KARACHI: Pakistan State Oil (PSO) posted a profit-after-tax (PAT) of Rs10 billion during the first half of this fiscal year ending on Dec 31, 2016, translating into earnings per share at Rs36.90.
It represented a growth of 49pc over the PAT at Rs 6.7bn and eps at Rs24.8 in the same period last year. The results were better than expected but the company board did not announce an interim cash dividend, which was a damper on investor sentiments as the oil marketing compnay’s stock price fell 2.89pc.
Analyst Waleed Rahmani at Arif Habib Ltd reckoned that the company skipped the interim dividend “amid cash crunch it is facing due to rising circular debt”.

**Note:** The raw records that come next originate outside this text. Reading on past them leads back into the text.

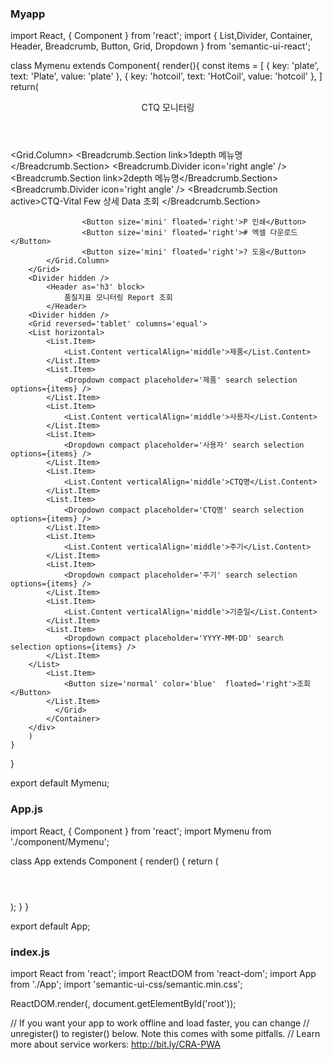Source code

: ### Myapp

import React, { Component } from 'react';
import { List,Divider, Container, Header, Breadcrumb, Button, Grid, Dropdown } from 'semantic-ui-react';

class Mymenu extends Component{
    render(){
        const items = [
            { key: 'plate', text: 'Plate', value: 'plate' },
            { key: 'hotcoil', text: 'HotCoil', value: 'hotcoil' },
          ]
        return(
        <div>
        <Header as='h3' block textAlign='center'>
            CTQ 모니터링
        </Header>
        <Container>
        <Grid columns='equal'>
            <Grid.Column>
                    <Breadcrumb size='tiny' floated='right'>
                    <Breadcrumb.Section link>1depth 메뉴명</Breadcrumb.Section>
                    <Breadcrumb.Divider icon='right angle' />
                    <Breadcrumb.Section link>2depth 메뉴명</Breadcrumb.Section>
                    <Breadcrumb.Divider icon='right angle' />
                    <Breadcrumb.Section active>CTQ-Vital Few 상세 Data 조회 </Breadcrumb.Section>
                    </Breadcrumb>

                    <Button size='mini' floated='right'>P 인쇄</Button>
                    <Button size='mini' floated='right'># 엑셀 다운로드</Button>
                    <Button size='mini' floated='right'>? 도움</Button>
            </Grid.Column>
        </Grid>
        <Divider hidden />
            <Header as='h3' block>
                품질지표 모니터링 Report 조회
            </Header>
        <Divider hidden />
        <Grid reversed='tablet' columns='equal'>
        <List horizontal>
            <List.Item>
                <List.Content verticalAlign='middle'>제품</List.Content>
            </List.Item>
            <List.Item>
                <Dropdown compact placeholder='제품' search selection options={items} />
            </List.Item>
            <List.Item>
                <List.Content verticalAlign='middle'>사용자</List.Content>
            </List.Item>
            <List.Item>
                <Dropdown compact placeholder='사용자' search selection options={items} />
            </List.Item>
            <List.Item>
                <List.Content verticalAlign='middle'>CTQ명</List.Content>
            </List.Item>
            <List.Item>
                <Dropdown compact placeholder='CTQ명' search selection options={items} />
            </List.Item>
            <List.Item>
                <List.Content verticalAlign='middle'>주기</List.Content>
            </List.Item>
            <List.Item>
                <Dropdown compact placeholder='주기' search selection options={items} />
            </List.Item>
            <List.Item>
                <List.Content verticalAlign='middle'>기준일</List.Content>
            </List.Item>
            <List.Item>
                <Dropdown compact placeholder='YYYY-MM-DD' search selection options={items} />
            </List.Item>
        </List>
            <List.Item>
                <Button size='normal' color='blue'  floated='right'>조회</Button>
            </List.Item>
              </Grid>
            </Container>
        </div>
        )
    }
}

export default Mymenu;



### App.js

import React, { Component } from 'react';
import Mymenu from './component/Mymenu';


class App extends Component {
  render() {
    return (
      <div className="App">
        <header className="App-header">
          <Mymenu/>
        </header>
      </div>
    );
  }
}

export default App;

### index.js

import React from 'react';
import ReactDOM from 'react-dom';
import App from './App';
import 'semantic-ui-css/semantic.min.css';

ReactDOM.render(<App />, document.getElementById('root'));

// If you want your app to work offline and load faster, you can change
// unregister() to register() below. Note this comes with some pitfalls.
// Learn more about service workers: http://bit.ly/CRA-PWA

Sales during the July-December period amounted to Rs411.3bn, up 16pc over the sales of Rs354.0bn for the 1HFY2016. Gross profit rose 28pc to Rs17.8bn, from Rs13.8bn, while other income contribution surged 20pc to Rs6.32bn, from Rs5.26bn.
Analyst Umair Naseer at Topline Securities noted that strong sales and higher other income were the key earnings driver for PSO during 2QFY17. Higher oil volumes and oil prices mainly led sales growth, whereas ‘other income’ saw sharp increase likely due to penal income (markup on delayed payments to PSO).
The company’s oil volumes grew 22pc to 3.7m tonnes in 2QFY17, up 22pc year-on-year. Other operating expenses were higher by 10pc in line with expectations as exchange rate remained stable during the quarter. However, lower finance cost also contributed to the earnings growth.